> _Task goal_
Set the records down again in full, exactly as they are, apart from the images.

> _Task inputs_
- - - - - - -

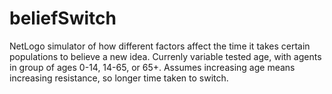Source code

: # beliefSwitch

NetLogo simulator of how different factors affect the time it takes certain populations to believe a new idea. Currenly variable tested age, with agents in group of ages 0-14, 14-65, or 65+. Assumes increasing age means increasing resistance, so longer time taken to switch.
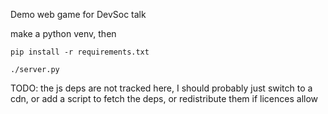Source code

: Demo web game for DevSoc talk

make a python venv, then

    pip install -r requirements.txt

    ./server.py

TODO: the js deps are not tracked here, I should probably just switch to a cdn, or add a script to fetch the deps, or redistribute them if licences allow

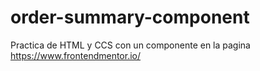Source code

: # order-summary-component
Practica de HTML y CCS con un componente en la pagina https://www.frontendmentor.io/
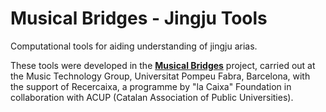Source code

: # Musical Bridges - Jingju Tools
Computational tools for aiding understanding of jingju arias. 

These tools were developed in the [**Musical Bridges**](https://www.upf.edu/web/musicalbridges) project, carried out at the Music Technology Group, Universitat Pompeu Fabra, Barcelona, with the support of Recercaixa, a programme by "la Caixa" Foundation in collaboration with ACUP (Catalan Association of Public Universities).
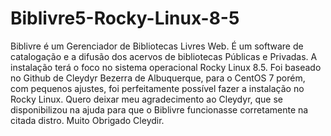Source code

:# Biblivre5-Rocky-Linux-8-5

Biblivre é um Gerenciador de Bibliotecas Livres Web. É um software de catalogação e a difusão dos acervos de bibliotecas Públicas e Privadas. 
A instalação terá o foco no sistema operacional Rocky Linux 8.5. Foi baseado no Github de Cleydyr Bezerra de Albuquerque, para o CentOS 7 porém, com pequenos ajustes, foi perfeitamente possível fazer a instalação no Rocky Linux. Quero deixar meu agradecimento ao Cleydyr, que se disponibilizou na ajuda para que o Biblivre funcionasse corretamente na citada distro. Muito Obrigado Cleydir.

- - - - - - -

> _Solution to the exercise_
Source code

: # beliefSwitch

NetLogo simulator of how different factors affect the time it takes certain populations to believe a new idea. Currenly variable tested age, with agents in group of ages 0-14, 14-65, or 65+. Assumes increasing age means increasing resistance, so longer time taken to switch.
Source code

: Demo web game for DevSoc talk

make a python venv, then

    pip install -r requirements.txt

    ./server.py

TODO: the js deps are not tracked here, I should probably just switch to a cdn, or add a script to fetch the deps, or redistribute them if licences allow

Source code

: # order-summary-component
Practica de HTML y CCS con un componente en la pagina https://www.frontendmentor.io/
Source code

: # Musical Bridges - Jingju Tools
Computational tools for aiding understanding of jingju arias. 

These tools were developed in the [**Musical Bridges**](https://www.upf.edu/web/musicalbridges) project, carried out at the Music Technology Group, Universitat Pompeu Fabra, Barcelona, with the support of Recercaixa, a programme by "la Caixa" Foundation in collaboration with ACUP (Catalan Association of Public Universities).
Source code

:# Biblivre5-Rocky-Linux-8-5

Biblivre é um Gerenciador de Bibliotecas Livres Web. É um software de catalogação e a difusão dos acervos de bibliotecas Públicas e Privadas. 
A instalação terá o foco no sistema operacional Rocky Linux 8.5. Foi baseado no Github de Cleydyr Bezerra de Albuquerque, para o CentOS 7 porém, com pequenos ajustes, foi perfeitamente possível fazer a instalação no Rocky Linux. Quero deixar meu agradecimento ao Cleydyr, que se disponibilizou na ajuda para que o Biblivre funcionasse corretamente na citada distro. Muito Obrigado Cleydir.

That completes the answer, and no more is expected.